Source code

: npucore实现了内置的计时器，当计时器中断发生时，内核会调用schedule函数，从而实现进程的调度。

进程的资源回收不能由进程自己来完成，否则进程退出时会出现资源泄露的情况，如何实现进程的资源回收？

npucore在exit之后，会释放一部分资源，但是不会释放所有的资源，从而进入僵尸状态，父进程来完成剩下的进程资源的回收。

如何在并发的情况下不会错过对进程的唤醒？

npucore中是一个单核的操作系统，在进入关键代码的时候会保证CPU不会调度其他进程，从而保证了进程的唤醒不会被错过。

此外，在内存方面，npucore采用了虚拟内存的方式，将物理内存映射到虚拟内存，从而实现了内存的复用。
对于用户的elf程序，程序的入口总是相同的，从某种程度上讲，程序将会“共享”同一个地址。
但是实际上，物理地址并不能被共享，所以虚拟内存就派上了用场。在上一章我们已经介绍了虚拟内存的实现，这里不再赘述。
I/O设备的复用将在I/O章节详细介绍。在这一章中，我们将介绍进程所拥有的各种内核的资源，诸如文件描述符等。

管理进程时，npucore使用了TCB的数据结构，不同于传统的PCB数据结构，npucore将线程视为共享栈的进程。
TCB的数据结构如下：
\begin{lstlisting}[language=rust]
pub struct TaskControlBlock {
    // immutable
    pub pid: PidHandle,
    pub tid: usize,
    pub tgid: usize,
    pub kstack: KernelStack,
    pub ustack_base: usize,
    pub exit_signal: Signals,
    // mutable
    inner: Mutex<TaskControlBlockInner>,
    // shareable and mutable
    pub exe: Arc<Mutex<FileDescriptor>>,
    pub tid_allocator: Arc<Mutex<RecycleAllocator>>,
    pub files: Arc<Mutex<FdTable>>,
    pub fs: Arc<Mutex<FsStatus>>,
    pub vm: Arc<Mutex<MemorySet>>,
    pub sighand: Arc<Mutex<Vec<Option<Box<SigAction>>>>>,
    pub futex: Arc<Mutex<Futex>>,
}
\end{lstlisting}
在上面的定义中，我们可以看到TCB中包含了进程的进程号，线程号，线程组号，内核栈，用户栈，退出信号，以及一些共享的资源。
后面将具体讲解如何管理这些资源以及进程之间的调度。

= Exercise goal =
Could you give again, word for word, the line with "管理进程时，npucore使" and all lines after it through the end of the data? Leave out everything else.

= Solution =
管理进程时，npucore使用了TCB的数据结构，不同于传统的PCB数据结构，npucore将线程视为共享栈的进程。
TCB的数据结构如下：
\begin{lstlisting}[language=rust]
pub struct TaskControlBlock {
    // immutable
    pub pid: PidHandle,
    pub tid: usize,
    pub tgid: usize,
    pub kstack: KernelStack,
    pub ustack_base: usize,
    pub exit_signal: Signals,
    // mutable
    inner: Mutex<TaskControlBlockInner>,
    // shareable and mutable
    pub exe: Arc<Mutex<FileDescriptor>>,
    pub tid_allocator: Arc<Mutex<RecycleAllocator>>,
    pub files: Arc<Mutex<FdTable>>,
    pub fs: Arc<Mutex<FsStatus>>,
    pub vm: Arc<Mutex<MemorySet>>,
    pub sighand: Arc<Mutex<Vec<Option<Box<SigAction>>>>>,
    pub futex: Arc<Mutex<Futex>>,
}
\end{lstlisting}
在上面的定义中，我们可以看到TCB中包含了进程的进程号，线程号，线程组号，内核栈，用户栈，退出信号，以及一些共享的资源。
后面将具体讲解如何管理这些资源以及进程之间的调度。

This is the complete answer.